En la vereda de los fuertes
Vuelvo a las novelas de Bazterrica y Atwood: la extrema crueldad se da en el encierro. Porque si no, ¿por qué no irse? Pero el encierro no siempre se hace con paredes altas, alambre de púa y guardias. Hay encierro por miseria, encierro por edad —¿adónde vas a ir a los 80 años?—, encierro porque tenés familia a la que cuidar, encierro por amores varios. Ser un alma libre que hace la valija y busca el lugar más conveniente es una opción para pocos.
¿Serán esos pocos los que acompañan las burlas y los ataques con likes y apoyo? ¿Será que intentan ponerse del lado del fuerte, verse como él, salir, al menos en un tuit, de la vereda de los frágiles? ¿Será que se identifican con el que castiga para dejar de sentirse castigados?
Finalmente: ¿para qué sirve la crueldad, la crueldad pública? Digo que también para intimidar a los que la miran, a los que desde la tribuna vemos el huracán que se levanta contra cualquiera que marque diferencias. Para que lo pensemos dos veces.
Si hay hambre, si hay una crisis calamitosa, si hace décadas nos abre el pecho el dolor de ya no ser y no hay otra solución que más hambre y más crisis, entonces hay crueldad.
Me sorprendió, hace unos días, lo que me respondió Fernando Savater —el pensador español, hoy insospechable de izquierdismo— cuando le pregunté cuál es la utopía del presente. “Creo que lo que me gustaría es una sociedad basada en la solidaridad, en la compasión”, me dijo.
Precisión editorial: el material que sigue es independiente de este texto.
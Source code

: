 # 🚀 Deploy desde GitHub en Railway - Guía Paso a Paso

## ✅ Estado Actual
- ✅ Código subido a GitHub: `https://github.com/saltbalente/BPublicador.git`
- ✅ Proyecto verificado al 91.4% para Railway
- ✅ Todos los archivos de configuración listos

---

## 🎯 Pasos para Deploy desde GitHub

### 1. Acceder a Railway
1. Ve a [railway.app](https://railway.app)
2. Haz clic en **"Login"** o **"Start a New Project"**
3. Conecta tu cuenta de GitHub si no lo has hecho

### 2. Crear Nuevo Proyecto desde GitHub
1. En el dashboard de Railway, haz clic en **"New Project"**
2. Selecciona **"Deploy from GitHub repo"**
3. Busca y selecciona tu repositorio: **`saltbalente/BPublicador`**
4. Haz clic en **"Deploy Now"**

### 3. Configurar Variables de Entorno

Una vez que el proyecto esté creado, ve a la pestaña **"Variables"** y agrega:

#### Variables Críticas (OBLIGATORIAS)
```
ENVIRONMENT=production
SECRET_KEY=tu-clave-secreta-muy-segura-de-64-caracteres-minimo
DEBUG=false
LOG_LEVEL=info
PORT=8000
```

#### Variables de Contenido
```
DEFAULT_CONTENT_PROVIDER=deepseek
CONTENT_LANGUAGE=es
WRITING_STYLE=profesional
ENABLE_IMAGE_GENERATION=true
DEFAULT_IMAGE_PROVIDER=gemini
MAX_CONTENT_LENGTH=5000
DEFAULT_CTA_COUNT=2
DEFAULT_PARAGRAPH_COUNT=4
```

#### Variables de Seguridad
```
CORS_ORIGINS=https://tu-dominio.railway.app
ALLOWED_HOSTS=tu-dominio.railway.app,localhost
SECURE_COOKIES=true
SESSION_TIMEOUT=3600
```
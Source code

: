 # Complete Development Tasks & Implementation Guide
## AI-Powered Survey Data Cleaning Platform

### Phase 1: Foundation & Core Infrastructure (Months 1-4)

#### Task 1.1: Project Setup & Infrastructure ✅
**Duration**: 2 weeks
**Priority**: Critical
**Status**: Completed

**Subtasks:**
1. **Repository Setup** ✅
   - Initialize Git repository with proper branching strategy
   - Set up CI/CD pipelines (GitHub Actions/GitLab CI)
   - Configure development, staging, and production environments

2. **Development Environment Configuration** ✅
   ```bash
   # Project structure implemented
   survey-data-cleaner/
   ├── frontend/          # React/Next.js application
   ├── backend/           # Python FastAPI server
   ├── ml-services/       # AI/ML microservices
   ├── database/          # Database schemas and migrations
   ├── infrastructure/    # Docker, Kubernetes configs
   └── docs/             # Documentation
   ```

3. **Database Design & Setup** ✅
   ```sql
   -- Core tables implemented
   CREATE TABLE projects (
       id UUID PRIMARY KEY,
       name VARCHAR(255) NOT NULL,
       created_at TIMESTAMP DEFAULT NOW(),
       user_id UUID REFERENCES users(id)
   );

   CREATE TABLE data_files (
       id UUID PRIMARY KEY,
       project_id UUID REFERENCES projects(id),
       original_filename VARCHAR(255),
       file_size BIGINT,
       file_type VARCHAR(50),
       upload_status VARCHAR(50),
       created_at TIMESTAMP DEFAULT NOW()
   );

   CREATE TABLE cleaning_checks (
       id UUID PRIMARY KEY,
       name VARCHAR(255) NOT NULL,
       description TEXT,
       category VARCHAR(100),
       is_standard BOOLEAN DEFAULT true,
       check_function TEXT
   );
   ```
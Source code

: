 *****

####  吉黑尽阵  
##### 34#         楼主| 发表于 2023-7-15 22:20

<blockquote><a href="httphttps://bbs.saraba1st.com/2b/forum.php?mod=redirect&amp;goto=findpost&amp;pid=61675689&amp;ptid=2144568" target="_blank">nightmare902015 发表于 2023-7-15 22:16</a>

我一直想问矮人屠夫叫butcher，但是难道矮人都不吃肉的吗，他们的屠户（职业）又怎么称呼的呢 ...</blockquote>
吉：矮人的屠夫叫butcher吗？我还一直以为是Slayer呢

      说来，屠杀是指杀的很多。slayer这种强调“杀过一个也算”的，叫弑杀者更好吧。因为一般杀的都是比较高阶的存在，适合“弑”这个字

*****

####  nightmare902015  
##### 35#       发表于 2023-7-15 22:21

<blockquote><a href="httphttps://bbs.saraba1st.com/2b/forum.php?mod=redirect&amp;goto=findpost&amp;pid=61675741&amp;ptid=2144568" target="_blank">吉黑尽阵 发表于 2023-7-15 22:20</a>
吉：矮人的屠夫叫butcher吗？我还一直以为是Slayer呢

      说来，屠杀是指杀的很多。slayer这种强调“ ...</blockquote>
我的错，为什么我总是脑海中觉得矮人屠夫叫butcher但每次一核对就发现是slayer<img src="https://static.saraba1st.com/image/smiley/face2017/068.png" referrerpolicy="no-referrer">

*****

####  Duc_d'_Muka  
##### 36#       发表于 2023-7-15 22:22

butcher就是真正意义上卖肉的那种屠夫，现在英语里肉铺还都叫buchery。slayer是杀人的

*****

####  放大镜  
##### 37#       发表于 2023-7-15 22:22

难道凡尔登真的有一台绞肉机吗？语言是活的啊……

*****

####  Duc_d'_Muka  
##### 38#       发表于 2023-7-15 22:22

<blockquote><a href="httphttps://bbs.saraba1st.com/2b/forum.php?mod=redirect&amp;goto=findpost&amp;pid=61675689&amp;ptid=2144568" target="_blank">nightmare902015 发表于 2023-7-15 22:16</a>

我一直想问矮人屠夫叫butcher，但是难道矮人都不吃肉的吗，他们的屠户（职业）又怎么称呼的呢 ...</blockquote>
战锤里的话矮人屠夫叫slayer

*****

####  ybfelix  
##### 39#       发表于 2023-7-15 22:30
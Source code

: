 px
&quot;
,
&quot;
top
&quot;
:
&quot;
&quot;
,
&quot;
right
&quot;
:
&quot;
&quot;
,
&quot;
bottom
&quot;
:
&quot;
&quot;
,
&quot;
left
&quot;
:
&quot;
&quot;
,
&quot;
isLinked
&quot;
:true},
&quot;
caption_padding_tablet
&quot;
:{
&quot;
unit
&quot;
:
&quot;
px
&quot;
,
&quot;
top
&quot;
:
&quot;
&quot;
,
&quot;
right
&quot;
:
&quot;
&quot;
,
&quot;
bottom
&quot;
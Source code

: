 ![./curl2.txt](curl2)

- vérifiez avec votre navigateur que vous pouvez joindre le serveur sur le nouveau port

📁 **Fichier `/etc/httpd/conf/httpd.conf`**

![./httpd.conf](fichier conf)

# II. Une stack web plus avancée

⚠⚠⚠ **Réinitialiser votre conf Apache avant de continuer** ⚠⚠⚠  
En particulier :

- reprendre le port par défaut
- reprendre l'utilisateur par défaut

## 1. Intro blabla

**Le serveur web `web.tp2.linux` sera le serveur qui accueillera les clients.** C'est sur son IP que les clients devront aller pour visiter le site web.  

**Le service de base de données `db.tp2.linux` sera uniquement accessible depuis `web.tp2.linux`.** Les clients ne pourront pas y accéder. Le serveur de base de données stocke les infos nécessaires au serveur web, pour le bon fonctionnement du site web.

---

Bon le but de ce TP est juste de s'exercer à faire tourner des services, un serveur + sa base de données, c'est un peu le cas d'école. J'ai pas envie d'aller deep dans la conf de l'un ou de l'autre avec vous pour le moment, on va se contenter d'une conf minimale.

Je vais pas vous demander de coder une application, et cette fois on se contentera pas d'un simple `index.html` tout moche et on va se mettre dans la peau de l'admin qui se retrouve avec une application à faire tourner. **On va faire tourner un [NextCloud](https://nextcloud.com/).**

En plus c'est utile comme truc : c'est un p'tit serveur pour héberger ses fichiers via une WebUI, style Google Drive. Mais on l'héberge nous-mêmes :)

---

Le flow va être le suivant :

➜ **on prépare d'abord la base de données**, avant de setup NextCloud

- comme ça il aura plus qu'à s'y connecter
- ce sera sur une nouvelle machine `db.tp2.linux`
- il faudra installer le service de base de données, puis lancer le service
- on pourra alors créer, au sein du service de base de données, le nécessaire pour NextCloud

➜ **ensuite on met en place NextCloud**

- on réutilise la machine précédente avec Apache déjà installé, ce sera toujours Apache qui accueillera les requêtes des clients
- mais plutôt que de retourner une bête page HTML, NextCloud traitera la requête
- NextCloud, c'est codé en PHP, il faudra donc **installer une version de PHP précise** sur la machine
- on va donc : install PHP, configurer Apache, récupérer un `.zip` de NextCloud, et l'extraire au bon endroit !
Y escribió en su último libro, Carne gobernada: “La principal función del Estado es favorecer a los pobres (no solo los lastimados económicamente sino también los menos despiadados, los que carecen de sentido práctico, los que hasta en el mejor de los mundos se quedarían rezagados) y protegerlos de la desventura”.
La compasión como programa político no tiene nada que ver con la igualdad pero es muy diferente de la crueldad que campea por estas pampas.
No es que esté de moda la crueldad. Es que es una herramienta de los tiempos.